**Your goal:**
The lines below starting at the line containing "The Affordable Communities Project started" and ending at the line containing "The roots of" are to be repeated exactly, with both ends kept and nothing else added.

[Material supplied]

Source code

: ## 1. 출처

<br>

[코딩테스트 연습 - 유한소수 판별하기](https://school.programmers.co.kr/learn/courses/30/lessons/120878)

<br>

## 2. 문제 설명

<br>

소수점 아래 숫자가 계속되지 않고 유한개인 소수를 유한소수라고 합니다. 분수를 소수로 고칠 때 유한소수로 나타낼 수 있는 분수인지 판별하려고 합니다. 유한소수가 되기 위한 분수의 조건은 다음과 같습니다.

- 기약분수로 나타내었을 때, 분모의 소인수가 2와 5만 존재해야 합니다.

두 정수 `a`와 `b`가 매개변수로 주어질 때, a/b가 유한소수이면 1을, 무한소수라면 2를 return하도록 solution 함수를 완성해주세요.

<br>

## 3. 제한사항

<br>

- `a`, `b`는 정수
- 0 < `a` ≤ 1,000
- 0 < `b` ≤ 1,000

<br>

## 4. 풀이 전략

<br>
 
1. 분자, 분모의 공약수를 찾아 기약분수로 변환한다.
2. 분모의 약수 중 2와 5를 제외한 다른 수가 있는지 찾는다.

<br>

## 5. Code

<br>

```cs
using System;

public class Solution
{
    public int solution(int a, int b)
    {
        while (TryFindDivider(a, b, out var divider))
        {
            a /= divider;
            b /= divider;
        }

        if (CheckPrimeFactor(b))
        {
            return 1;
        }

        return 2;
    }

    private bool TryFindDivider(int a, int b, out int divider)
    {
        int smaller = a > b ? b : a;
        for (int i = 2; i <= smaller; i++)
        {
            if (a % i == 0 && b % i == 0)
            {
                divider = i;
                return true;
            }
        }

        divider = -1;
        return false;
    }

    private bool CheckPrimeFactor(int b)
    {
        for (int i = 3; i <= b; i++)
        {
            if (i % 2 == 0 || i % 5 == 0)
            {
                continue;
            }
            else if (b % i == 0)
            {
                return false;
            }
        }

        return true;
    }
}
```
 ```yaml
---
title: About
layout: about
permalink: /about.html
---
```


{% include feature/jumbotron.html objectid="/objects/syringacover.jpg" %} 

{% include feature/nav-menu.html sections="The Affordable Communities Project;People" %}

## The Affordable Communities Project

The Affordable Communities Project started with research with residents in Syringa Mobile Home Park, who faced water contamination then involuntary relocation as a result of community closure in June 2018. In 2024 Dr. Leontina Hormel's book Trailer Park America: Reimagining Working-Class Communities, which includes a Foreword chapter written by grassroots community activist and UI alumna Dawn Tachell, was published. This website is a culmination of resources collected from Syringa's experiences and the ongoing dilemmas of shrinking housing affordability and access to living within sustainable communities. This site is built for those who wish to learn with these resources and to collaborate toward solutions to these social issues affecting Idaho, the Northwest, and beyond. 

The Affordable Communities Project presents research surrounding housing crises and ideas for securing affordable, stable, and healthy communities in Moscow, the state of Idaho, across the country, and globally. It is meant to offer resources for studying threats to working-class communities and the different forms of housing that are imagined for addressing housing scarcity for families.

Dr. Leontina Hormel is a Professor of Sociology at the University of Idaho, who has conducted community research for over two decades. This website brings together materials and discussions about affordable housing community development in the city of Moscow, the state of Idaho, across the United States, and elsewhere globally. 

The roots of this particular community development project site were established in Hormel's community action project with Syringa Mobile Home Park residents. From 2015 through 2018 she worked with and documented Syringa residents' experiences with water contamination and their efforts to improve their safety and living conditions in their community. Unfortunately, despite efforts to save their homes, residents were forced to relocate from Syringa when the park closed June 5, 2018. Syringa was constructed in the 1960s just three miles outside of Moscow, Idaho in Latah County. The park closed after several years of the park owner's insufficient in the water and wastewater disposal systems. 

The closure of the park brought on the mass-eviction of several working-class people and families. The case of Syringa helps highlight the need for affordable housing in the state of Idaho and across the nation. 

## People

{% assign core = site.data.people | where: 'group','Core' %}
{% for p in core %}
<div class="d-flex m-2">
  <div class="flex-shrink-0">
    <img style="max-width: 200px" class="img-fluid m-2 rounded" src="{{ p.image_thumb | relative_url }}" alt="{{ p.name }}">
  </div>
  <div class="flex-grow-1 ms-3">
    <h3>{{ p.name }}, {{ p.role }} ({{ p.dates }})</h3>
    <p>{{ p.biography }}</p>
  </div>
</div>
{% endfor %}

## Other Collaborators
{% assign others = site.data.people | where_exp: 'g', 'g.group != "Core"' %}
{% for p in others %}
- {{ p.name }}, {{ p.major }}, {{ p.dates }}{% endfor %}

[/Material supplied]

**Solved problem:**
The Affordable Communities Project started with research with residents in Syringa Mobile Home Park, who faced water contamination then involuntary relocation as a result of community closure in June 2018. In 2024 Dr. Leontina Hormel's book Trailer Park America: Reimagining Working-Class Communities, which includes a Foreword chapter written by grassroots community activist and UI alumna Dawn Tachell, was published. This website is a culmination of resources collected from Syringa's experiences and the ongoing dilemmas of shrinking housing affordability and access to living within sustainable communities. This site is built for those who wish to learn with these resources and to collaborate toward solutions to these social issues affecting Idaho, the Northwest, and beyond. 

The Affordable Communities Project presents research surrounding housing crises and ideas for securing affordable, stable, and healthy communities in Moscow, the state of Idaho, across the country, and globally. It is meant to offer resources for studying threats to working-class communities and the different forms of housing that are imagined for addressing housing scarcity for families.

Dr. Leontina Hormel is a Professor of Sociology at the University of Idaho, who has conducted community research for over two decades. This website brings together materials and discussions about affordable housing community development in the city of Moscow, the state of Idaho, across the United States, and elsewhere globally. 

The roots of this particular community development project site were established in Hormel's community action project with Syringa Mobile Home Park residents. From 2015 through 2018 she worked with and documented Syringa residents' experiences with water contamination and their efforts to improve their safety and living conditions in their community. Unfortunately, despite efforts to save their homes, residents were forced to relocate from Syringa when the park closed June 5, 2018. Syringa was constructed in the 1960s just three miles outside of Moscow, Idaho in Latah County. The park closed after several years of the park owner's insufficient in the water and wastewater disposal systems. 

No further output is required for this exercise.